Lewis, also a Miami attorney, said as the dean of the College of Law at FIU since 2009, Acosta has raised the profile of the commuter school tremendously. “We regularly recruit out of FIU, and really to a person they love Alex,” he said. “He has really raised their profile.”
But Lewis said Acosta brings to Trump’s Cabinet something it has been sorely lacking: a Hispanic.
“Alex really brings to the table the Cuban-American experience,” he said. “Diversity is a good a thing, and Alex will bring the perspective that very few people have.”
Acosta is the third Floridian that part-time Palm Beach resident Trump has tapped for his Cabinet. Trump nominated Palm Beach resident Wilbur Ross for commerce secretary and Palm Beach Gardens resident Ben Carson for secretary of housing and urban development. Ross and Carson have received committee approval but have not been confirmed by the full Senate.
Acosta was not by Trump’s side when his nomination was announced in Washington. The president lauded Acosta’s Ivy League credentials and said: “He has had a tremendous career. He will be a tremendous secretary of labor.”
The administration also released a statement by Trump:
“Throughout his career, Alex Acosta has been a passionate advocate for equal opportunity for all Americans,” said President Trump, adding that the South Floridian would be “a key part of achieving our goal of revitalizing the American economy, manufacturing and labor force.”
Acosta, never known for grandstanding, simply stated in the news release that he was deeply grateful and honored for the opportunity to serve. “I am eager to work tirelessly on behalf of the American worker,” he said.
Though far from the polarizing figure of Puzder, Acosta may face some questions about the Epstein case and his time as head of the Justice Department’s Civil Rights Division under President George W. Bush.
Acosta was criticized in two 2009 reports from the Justice Department’s Office of the Inspector General, citing him for failing to supervise a rogue section chief and writing an Ohio judge days before the 2004 presidential election supporting a Republican viewpoint on voter challenges.

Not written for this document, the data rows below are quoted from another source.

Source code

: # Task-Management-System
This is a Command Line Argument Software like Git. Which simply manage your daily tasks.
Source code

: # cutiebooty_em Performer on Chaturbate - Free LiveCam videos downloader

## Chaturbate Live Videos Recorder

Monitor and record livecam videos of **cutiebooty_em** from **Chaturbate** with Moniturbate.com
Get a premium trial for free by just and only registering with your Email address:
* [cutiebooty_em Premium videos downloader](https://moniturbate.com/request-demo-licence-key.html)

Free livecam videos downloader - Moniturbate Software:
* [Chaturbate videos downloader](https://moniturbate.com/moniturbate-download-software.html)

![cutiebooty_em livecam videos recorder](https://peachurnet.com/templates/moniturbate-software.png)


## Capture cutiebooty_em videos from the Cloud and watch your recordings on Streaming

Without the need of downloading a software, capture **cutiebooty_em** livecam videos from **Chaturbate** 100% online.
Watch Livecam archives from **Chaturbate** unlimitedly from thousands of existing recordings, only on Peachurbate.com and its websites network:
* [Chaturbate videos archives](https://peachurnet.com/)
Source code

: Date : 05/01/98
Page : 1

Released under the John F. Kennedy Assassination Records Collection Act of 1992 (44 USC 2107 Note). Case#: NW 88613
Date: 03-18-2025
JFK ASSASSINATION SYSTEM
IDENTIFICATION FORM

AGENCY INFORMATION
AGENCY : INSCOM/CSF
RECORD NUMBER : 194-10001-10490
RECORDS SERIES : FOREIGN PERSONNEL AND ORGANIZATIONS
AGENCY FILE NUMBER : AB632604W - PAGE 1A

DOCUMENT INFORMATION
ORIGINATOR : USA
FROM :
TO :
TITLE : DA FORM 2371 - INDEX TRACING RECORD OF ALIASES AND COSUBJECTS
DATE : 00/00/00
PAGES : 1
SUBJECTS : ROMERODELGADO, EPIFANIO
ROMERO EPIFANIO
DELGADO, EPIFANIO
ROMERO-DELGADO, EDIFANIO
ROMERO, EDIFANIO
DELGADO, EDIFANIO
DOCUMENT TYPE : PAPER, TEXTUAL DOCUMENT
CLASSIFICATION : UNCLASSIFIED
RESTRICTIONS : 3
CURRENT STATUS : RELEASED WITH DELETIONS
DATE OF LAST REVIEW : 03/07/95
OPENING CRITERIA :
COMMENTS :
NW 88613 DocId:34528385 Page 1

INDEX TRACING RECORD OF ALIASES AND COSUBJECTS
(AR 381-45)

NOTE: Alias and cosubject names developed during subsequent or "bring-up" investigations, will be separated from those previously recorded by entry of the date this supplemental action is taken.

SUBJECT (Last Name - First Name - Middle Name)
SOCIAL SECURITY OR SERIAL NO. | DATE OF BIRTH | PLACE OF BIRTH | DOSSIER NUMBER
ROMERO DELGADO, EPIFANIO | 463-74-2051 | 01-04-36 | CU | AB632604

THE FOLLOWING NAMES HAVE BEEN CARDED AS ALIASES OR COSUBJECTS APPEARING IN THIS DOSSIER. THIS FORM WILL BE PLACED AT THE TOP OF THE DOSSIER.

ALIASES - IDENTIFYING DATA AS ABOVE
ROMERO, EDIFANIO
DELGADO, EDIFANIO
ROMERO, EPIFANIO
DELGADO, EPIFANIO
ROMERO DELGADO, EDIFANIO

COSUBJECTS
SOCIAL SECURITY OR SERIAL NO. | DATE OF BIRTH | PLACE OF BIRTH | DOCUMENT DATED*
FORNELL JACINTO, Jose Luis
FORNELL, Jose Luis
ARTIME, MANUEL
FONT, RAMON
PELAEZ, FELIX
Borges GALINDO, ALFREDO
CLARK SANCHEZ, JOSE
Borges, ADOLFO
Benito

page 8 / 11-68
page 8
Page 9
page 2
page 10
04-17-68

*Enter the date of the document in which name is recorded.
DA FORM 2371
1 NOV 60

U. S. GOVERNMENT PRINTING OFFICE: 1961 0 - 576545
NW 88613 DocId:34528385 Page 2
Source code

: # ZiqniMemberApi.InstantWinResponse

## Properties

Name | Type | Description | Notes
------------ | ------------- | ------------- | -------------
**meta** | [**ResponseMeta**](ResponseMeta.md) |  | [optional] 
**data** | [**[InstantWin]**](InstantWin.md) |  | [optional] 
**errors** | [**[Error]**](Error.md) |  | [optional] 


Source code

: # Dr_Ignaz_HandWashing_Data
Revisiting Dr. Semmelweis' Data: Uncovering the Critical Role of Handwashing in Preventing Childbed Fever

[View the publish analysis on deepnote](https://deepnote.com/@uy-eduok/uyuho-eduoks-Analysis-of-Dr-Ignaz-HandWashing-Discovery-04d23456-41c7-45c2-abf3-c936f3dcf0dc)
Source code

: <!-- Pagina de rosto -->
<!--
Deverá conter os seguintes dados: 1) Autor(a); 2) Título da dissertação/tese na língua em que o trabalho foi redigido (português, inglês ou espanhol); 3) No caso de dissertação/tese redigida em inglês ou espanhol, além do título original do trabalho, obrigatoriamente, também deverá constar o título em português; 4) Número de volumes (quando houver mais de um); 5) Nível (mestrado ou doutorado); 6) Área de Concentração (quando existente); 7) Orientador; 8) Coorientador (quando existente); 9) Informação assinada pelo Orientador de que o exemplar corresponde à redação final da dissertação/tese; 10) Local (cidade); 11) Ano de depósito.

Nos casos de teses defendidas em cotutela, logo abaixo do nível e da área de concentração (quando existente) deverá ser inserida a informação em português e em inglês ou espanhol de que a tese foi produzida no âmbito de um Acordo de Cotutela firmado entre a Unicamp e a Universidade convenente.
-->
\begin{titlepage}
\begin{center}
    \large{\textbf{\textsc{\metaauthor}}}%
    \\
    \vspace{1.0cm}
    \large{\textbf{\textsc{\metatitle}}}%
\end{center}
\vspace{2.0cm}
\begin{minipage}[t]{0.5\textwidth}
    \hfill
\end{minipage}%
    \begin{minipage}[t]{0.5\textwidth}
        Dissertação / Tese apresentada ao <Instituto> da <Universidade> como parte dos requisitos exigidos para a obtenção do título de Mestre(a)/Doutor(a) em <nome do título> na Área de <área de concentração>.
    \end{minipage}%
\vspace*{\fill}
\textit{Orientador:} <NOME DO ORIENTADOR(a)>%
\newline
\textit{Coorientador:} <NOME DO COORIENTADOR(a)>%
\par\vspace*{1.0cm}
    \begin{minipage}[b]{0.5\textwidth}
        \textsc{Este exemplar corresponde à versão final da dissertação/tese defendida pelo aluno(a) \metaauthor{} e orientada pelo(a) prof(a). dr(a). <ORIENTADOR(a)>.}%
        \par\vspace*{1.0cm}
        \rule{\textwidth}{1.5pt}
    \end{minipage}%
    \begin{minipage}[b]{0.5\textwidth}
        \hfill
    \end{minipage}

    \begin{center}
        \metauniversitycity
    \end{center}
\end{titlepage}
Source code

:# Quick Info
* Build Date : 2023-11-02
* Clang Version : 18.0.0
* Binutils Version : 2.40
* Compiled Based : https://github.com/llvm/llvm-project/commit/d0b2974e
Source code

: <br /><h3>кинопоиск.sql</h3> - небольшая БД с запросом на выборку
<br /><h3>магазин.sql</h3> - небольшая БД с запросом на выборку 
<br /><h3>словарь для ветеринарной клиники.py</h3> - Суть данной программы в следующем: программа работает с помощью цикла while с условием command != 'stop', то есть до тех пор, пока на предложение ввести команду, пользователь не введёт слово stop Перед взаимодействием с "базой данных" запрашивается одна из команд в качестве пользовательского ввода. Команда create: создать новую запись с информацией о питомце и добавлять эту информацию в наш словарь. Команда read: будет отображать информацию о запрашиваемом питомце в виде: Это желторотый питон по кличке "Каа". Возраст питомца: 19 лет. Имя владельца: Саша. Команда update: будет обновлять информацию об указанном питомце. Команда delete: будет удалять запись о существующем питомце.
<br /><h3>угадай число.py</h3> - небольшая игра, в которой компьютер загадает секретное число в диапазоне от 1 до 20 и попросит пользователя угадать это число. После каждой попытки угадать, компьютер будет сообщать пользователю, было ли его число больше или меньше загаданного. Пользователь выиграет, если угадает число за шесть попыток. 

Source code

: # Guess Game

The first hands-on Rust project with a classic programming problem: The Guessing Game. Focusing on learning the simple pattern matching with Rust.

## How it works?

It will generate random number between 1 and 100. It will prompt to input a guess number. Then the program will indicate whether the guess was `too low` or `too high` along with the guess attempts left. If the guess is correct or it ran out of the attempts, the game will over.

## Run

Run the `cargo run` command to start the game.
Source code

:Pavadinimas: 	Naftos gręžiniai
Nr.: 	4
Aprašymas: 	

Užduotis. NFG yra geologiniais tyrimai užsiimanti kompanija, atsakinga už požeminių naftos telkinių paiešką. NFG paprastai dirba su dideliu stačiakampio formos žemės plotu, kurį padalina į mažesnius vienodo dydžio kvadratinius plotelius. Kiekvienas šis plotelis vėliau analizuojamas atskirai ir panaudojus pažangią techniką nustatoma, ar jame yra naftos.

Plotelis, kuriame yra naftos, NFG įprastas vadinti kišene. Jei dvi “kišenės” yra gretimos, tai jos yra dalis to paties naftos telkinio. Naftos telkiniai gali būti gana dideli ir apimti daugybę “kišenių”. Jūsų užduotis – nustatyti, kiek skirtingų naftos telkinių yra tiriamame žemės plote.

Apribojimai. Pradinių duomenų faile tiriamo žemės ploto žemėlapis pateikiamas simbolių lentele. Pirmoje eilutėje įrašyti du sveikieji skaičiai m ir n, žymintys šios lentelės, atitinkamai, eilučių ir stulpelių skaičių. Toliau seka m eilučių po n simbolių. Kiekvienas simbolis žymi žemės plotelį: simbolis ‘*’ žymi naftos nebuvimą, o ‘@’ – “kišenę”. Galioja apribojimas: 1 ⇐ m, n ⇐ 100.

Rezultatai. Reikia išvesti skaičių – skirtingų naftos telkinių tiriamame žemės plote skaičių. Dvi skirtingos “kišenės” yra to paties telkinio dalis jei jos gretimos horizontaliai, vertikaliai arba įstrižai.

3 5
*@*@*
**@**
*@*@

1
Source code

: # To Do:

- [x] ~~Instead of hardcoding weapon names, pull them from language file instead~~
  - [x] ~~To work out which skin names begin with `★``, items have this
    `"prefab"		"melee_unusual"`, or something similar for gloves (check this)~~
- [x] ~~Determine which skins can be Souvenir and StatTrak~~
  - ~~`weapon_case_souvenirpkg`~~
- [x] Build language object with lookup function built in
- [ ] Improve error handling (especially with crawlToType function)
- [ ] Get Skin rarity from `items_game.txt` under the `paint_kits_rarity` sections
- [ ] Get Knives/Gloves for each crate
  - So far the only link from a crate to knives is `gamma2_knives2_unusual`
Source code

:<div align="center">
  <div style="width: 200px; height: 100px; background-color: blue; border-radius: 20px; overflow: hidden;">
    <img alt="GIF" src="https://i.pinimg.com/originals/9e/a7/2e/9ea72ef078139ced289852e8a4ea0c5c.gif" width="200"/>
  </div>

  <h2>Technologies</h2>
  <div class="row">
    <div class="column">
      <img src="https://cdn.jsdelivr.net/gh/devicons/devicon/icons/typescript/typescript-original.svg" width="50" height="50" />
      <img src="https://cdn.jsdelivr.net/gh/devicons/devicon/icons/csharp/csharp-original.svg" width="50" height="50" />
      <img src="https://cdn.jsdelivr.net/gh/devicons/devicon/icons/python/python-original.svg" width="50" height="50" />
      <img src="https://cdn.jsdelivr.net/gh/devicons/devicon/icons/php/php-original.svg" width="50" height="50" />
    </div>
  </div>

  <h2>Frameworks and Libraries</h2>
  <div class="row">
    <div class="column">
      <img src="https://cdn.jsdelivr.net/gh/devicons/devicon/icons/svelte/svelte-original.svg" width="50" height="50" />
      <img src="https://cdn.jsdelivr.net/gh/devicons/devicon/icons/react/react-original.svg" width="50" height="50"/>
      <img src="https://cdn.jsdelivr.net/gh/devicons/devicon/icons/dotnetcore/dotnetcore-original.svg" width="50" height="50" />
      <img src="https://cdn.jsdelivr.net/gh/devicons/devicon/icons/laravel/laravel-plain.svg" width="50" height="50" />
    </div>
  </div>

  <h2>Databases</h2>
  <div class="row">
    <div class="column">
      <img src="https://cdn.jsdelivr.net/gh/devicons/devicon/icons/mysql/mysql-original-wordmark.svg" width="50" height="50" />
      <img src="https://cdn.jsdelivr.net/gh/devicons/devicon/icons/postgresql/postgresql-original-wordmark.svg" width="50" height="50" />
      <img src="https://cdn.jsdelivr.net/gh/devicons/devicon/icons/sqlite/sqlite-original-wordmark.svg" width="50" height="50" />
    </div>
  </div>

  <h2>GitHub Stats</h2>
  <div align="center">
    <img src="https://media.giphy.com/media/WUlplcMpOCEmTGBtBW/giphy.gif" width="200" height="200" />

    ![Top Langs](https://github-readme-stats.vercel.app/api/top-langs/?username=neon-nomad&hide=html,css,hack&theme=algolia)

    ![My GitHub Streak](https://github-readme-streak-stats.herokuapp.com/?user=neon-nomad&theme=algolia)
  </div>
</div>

Kristen Clarke, the president and executive director of the Lawyers’ Committee for Civil Rights Under Law, said she was “astonished” at Acosta’s nomination.
“Acosta led the Civil Rights Division at a time that was marked by stark politicization, and other improper hiring and personnel decisions that were fully laid to bare in a 2008 report issued by the Office of Inspector General,” Clarke said in a statement.
She said political and ideological affiliations were used as a litmus test to evaluate job candidates and career attorneys. “It is hard to believe that Mr. Acosta would now be nominated to lead a federal agency tasked with promoting lawful hiring practices and safe workplaces,” Clarke wrote.
Another issue that may bedevil Acosta in a confirmation is Epstein, a billionaire with reported ties to both Trump, former President Bill Clinton and Britain’s Prince Andrew.
Last year, new documents revealed the “sweetheart plea deal’ for Epstein — who was facing substantial prison time — where both Acosta and then-State Attorney Barry Krischer bowed to pressure by Epstein’s powerful cadre of attorneys.
Victims were kept in the dark about the deal that included a federal non-prosecution agreement. Epstein pleaded guilty to two minor state charges.
“The government does not write even a single sentence explaining why it entered into an NPA (non-prosecution agreement) with a sex offender who had committed hundreds of federal sex offenses against young girls,” a court motion read in civil litigation seeking in invalidate the plea deal.